Look what I made for New Year’s Eve! I was KVELLING. I am still kvelling. Stanley Tucci’s recipe works incredibly well. I had moments of doubt as I was drying Italian bread only to resoak it in water for the 200 tiny meatballs the size of quail eggs, or when the paperback novel-sized lump of constantly contracting dough was supposed to get rolled into an unbroken, 30-inch circle to go around the filling. But with some effort and faith, it worked, IT WORKED, and I said a blessing for great recipe editors everywhere.
This being L.A., half the people attending couldn’t eat it (vegetarian, pescatarian, paleo, gluten-free, etc.) But all this good weather and lack of stress is turning me into a soft, magnanimous California dude. You can’t eat it? I’m sorry for you! More for everyone who can eat it!
Photo above by Raina. Look at how that dough drapes. It was like a gorgeous satiny wedding dress train made of pasta. Fuck yeah, there are layers of hard-boiled egg in it.

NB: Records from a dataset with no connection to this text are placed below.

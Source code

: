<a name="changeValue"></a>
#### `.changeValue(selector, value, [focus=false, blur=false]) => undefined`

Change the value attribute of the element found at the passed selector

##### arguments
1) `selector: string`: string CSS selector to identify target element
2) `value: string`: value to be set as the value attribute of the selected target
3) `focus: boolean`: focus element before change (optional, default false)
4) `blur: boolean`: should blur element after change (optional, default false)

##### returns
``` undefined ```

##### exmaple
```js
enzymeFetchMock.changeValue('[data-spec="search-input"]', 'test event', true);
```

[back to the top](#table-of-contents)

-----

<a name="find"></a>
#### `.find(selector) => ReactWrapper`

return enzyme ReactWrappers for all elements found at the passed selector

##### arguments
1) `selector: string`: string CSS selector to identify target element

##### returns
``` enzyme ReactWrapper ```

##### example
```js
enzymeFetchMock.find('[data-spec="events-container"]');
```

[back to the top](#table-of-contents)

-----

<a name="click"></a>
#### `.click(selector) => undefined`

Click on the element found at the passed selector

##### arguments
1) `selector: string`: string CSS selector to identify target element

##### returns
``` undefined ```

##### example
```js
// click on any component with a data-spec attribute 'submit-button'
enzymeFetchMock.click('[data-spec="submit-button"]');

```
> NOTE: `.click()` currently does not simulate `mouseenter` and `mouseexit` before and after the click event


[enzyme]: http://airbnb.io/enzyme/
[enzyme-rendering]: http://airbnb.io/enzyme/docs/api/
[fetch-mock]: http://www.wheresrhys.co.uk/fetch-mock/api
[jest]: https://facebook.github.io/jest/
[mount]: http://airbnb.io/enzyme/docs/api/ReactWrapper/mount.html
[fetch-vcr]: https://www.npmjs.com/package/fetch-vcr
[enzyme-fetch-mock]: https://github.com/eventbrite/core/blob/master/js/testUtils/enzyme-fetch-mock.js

Cooks for an hour uncovered, 1/2 an hour covered in foil, then must rest for 30 impossibly long, nerve-wracking minutes as the timpano sets and contracts, allowing you to slice it like a motherfucking badass meat and pasta cake. Can you imagine how happy I was when I flipped the pot and the drum slid out totally intact?

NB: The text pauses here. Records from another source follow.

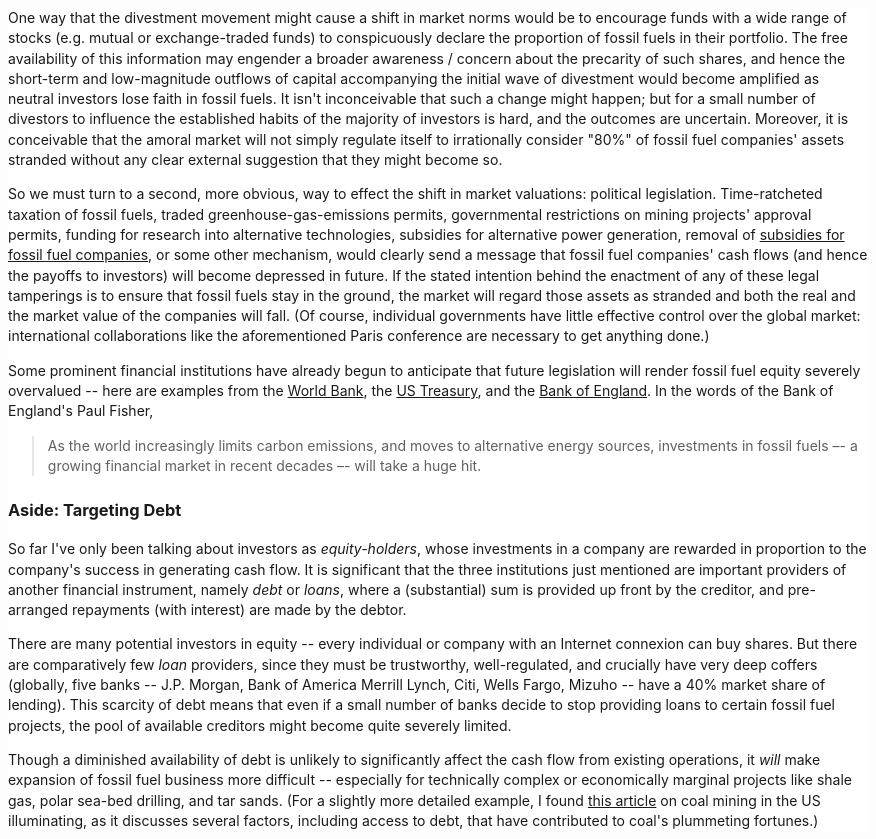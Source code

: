 One way that the divestment movement might cause a shift in market norms would be to encourage funds with a wide range of stocks (e.g. mutual or exchange-traded funds) to conspicuously declare the proportion of fossil fuels in their portfolio. The free availability of this information may engender a broader awareness / concern about the precarity of such shares, and hence the short-term and low-magnitude outflows of capital accompanying the initial wave of divestment would become amplified as neutral investors lose faith in fossil fuels. It isn't inconceivable that such a change might happen; but for a small number of divestors to influence the established habits of the majority of investors is hard, and the outcomes are uncertain. Moreover, it is conceivable that the amoral market will not simply regulate itself to irrationally consider "80%" of fossil fuel companies' assets stranded without any clear external suggestion that they might become so.

So we must turn to a second, more obvious, way to effect the shift in market valuations: political legislation. Time-ratcheted taxation of fossil fuels, traded greenhouse-gas-emissions permits, governmental restrictions on mining  projects' approval permits, funding for research into alternative technologies, subsidies for alternative power generation, removal of [subsidies for fossil fuel companies](http://www.bbc.co.uk/news/science-environment-24833153), or some other mechanism, would clearly send a message that fossil fuel companies' cash flows (and hence the payoffs to investors) will become depressed in future. If the stated intention behind the enactment of any of these legal tamperings is to ensure that fossil fuels stay in the ground, the market will regard those assets as stranded and both the real and the market value of the companies will fall.
(Of course, individual governments have little effective control over the global market: international collaborations like the aforementioned Paris conference are necessary to get anything done.)

Some prominent financial institutions have already begun to anticipate that future legislation will render fossil fuel equity severely overvalued -- here are examples from the [World Bank](www.worldbank.org/en/news/speech/2014/01/23/world-bank-group-president-jim-yong-kim-remarks-at-davos-press-conference), the [US Treasury](www.nytimes.com/2014/06/22/opinion/sunday/lessons-for-climate-change-in-the-2008-recession.html?_r=1), and the [Bank of England](www.theguardian.com/environment/2014/oct/13/mark-carney-fossil-fuel-reserves-burned-carbon-bubble). In the words of the Bank of England's Paul Fisher,

> As the world increasingly limits carbon emissions, and moves to alternative energy sources, investments in fossil fuels –- a growing financial market in recent decades –- will take a huge hit.


### Aside: Targeting Debt

So far I've only been talking about investors as *equity-holders*, whose investments in a company are rewarded in proportion to the company's success in generating cash flow. It is significant that the three institutions just mentioned are important providers of another financial instrument, namely *debt* or *loans*, where a (substantial) sum is provided up front by the creditor, and pre-arranged repayments (with interest) are made by the debtor.

There are many potential investors in equity -- every individual or company with an Internet connexion can buy shares. But there are comparatively few *loan* providers, since they must be trustworthy, well-regulated, and crucially have very deep coffers (globally, five banks -- J.P. Morgan, Bank of America Merrill Lynch, Citi, Wells Fargo, Mizuho -- have a 40% market share of lending). This scarcity of debt means that even if a small number of banks decide to stop providing loans to certain fossil fuel projects, the pool of available creditors might become quite severely limited.

Though a diminished availability of debt is unlikely to significantly affect the cash flow from existing operations, it *will* make expansion of fossil fuel business more difficult -- especially for technically complex or economically marginal projects like shale gas, polar sea-bed drilling, and tar sands. (For a slightly more detailed example, I found [this article](http://www.bloomberg.com/news/articles/2015-07-13/the-latest-sign-that-coal-is-getting-killed) on coal mining in the US illuminating, as it discusses several factors, including access to debt, that have contributed to coal's plummeting fortunes.)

You could save yourself two hours of work by not doing the 1/2 teaspoon meatballs, but you are making a timpano. Make it right.
The most expensive ingredient turned out to be the genoa salami. Half a baton of that stuff set me back $25, but I didn’t use it all, and fuck it, the whole project cost me less money than a dinner at a middle of the road restaurant in New York. Why did I spend so much money on eating out in New York? I want my money back.
For a little history on the timpano/timballo, read Regina Schrambling’s excellent article.
The next big cooking project should probably be vegetarian. The first two weren’t good for my cholesterol. I’m taking suggestions.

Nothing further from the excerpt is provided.